**Entries supplied:**
=-=-=-=-=
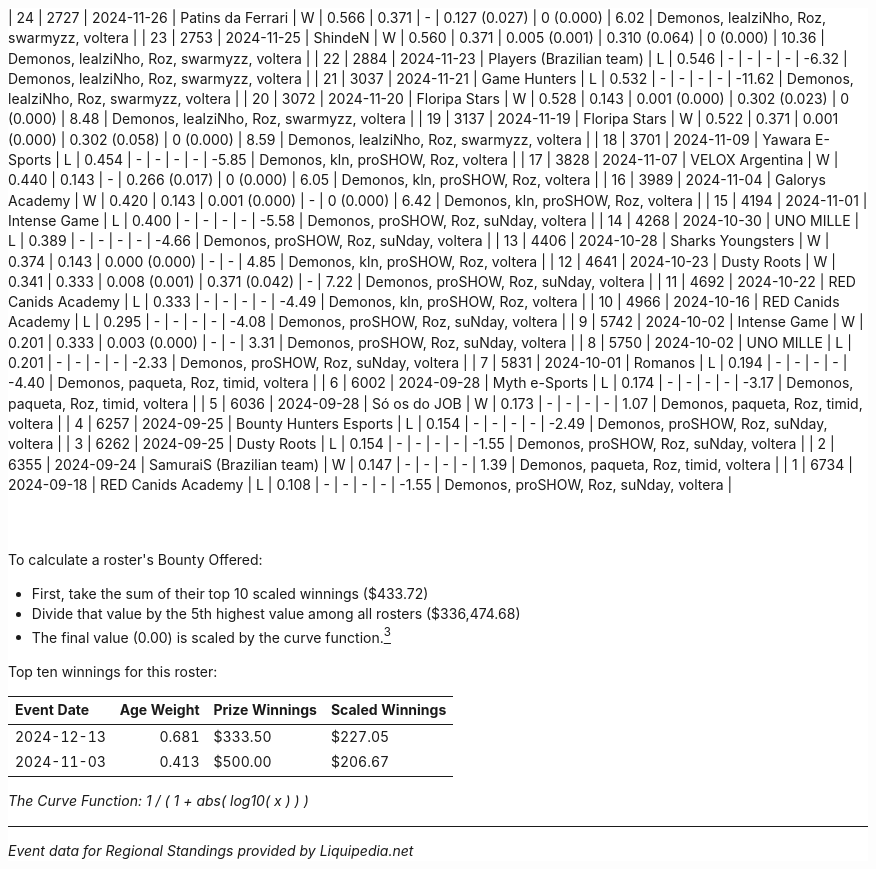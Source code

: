 |           24 |     2727 | 2024-11-26 | Patins da Ferrari         | W   | 0.566      | 0.371        | -                | 0.127 (0.027)    | 0 (0.000) |     6.02 | Demonos, lealziNho, Roz, swarmyzz, voltera |
|           23 |     2753 | 2024-11-25 | ShindeN                   | W   | 0.560      | 0.371        | 0.005 (0.001)    | 0.310 (0.064)    | 0 (0.000) |    10.36 | Demonos, lealziNho, Roz, swarmyzz, voltera |
|           22 |     2884 | 2024-11-23 | Players (Brazilian team)  | L   | 0.546      | -            | -                | -                | -         |    -6.32 | Demonos, lealziNho, Roz, swarmyzz, voltera |
|           21 |     3037 | 2024-11-21 | Game Hunters              | L   | 0.532      | -            | -                | -                | -         |   -11.62 | Demonos, lealziNho, Roz, swarmyzz, voltera |
|           20 |     3072 | 2024-11-20 | Floripa Stars             | W   | 0.528      | 0.143        | 0.001 (0.000)    | 0.302 (0.023)    | 0 (0.000) |     8.48 | Demonos, lealziNho, Roz, swarmyzz, voltera |
|           19 |     3137 | 2024-11-19 | Floripa Stars             | W   | 0.522      | 0.371        | 0.001 (0.000)    | 0.302 (0.058)    | 0 (0.000) |     8.59 | Demonos, lealziNho, Roz, swarmyzz, voltera |
|           18 |     3701 | 2024-11-09 | Yawara E-Sports           | L   | 0.454      | -            | -                | -                | -         |    -5.85 | Demonos, kln, proSHOW, Roz, voltera        |
|           17 |     3828 | 2024-11-07 | VELOX Argentina           | W   | 0.440      | 0.143        | -                | 0.266 (0.017)    | 0 (0.000) |     6.05 | Demonos, kln, proSHOW, Roz, voltera        |
|           16 |     3989 | 2024-11-04 | Galorys Academy           | W   | 0.420      | 0.143        | 0.001 (0.000)    | -                | 0 (0.000) |     6.42 | Demonos, kln, proSHOW, Roz, voltera        |
|           15 |     4194 | 2024-11-01 | Intense Game              | L   | 0.400      | -            | -                | -                | -         |    -5.58 | Demonos, proSHOW, Roz, suNday, voltera     |
|           14 |     4268 | 2024-10-30 | UNO MILLE                 | L   | 0.389      | -            | -                | -                | -         |    -4.66 | Demonos, proSHOW, Roz, suNday, voltera     |
|           13 |     4406 | 2024-10-28 | Sharks Youngsters         | W   | 0.374      | 0.143        | 0.000 (0.000)    | -                | -         |     4.85 | Demonos, kln, proSHOW, Roz, voltera        |
|           12 |     4641 | 2024-10-23 | Dusty Roots               | W   | 0.341      | 0.333        | 0.008 (0.001)    | 0.371 (0.042)    | -         |     7.22 | Demonos, proSHOW, Roz, suNday, voltera     |
|           11 |     4692 | 2024-10-22 | RED Canids Academy        | L   | 0.333      | -            | -                | -                | -         |    -4.49 | Demonos, kln, proSHOW, Roz, voltera        |
|           10 |     4966 | 2024-10-16 | RED Canids Academy        | L   | 0.295      | -            | -                | -                | -         |    -4.08 | Demonos, proSHOW, Roz, suNday, voltera     |
|            9 |     5742 | 2024-10-02 | Intense Game              | W   | 0.201      | 0.333        | 0.003 (0.000)    | -                | -         |     3.31 | Demonos, proSHOW, Roz, suNday, voltera     |
|            8 |     5750 | 2024-10-02 | UNO MILLE                 | L   | 0.201      | -            | -                | -                | -         |    -2.33 | Demonos, proSHOW, Roz, suNday, voltera     |
|            7 |     5831 | 2024-10-01 | Romanos                   | L   | 0.194      | -            | -                | -                | -         |    -4.40 | Demonos, paqueta, Roz, timid, voltera      |
|            6 |     6002 | 2024-09-28 | Myth e-Sports             | L   | 0.174      | -            | -                | -                | -         |    -3.17 | Demonos, paqueta, Roz, timid, voltera      |
|            5 |     6036 | 2024-09-28 | Só os do JOB              | W   | 0.173      | -            | -                | -                | -         |     1.07 | Demonos, paqueta, Roz, timid, voltera      |
|            4 |     6257 | 2024-09-25 | Bounty Hunters Esports    | L   | 0.154      | -            | -                | -                | -         |    -2.49 | Demonos, proSHOW, Roz, suNday, voltera     |
|            3 |     6262 | 2024-09-25 | Dusty Roots               | L   | 0.154      | -            | -                | -                | -         |    -1.55 | Demonos, proSHOW, Roz, suNday, voltera     |
|            2 |     6355 | 2024-09-24 | SamuraiS (Brazilian team) | W   | 0.147      | -            | -                | -                | -         |     1.39 | Demonos, paqueta, Roz, timid, voltera      |
|            1 |     6734 | 2024-09-18 | RED Canids Academy        | L   | 0.108      | -            | -                | -                | -         |    -1.55 | Demonos, proSHOW, Roz, suNday, voltera     |

<br />
<span id="table2"></span><br />
To calculate a roster's Bounty Offered:<br />

- First, take the sum of their top 10 scaled winnings ($433.72)
- Divide that value by the 5th highest value among all rosters ($336,474.68)
- The final value (0.00) is scaled by the curve function.[<sup>3</sup>](#curveFunction)

Top ten winnings for this roster:<br />

| Event Date | Age Weight | Prize Winnings | Scaled Winnings |
| :- | -: | :- | :- |
| 2024-12-13 |      0.681 | $333.50        | $227.05         |
| 2024-11-03 |      0.413 | $500.00        | $206.67         |


<span id="curveFunction"></span>_The Curve Function: 1 / ( 1 + abs( log10( x ) ) )_<br />

---
_Event data for Regional Standings provided by Liquipedia.net_<br />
=-=-=-=-=
**Assigned task:** Only the number should be given: how many lines in the data contain the string "Dusty".

**Solution to the problem:** 2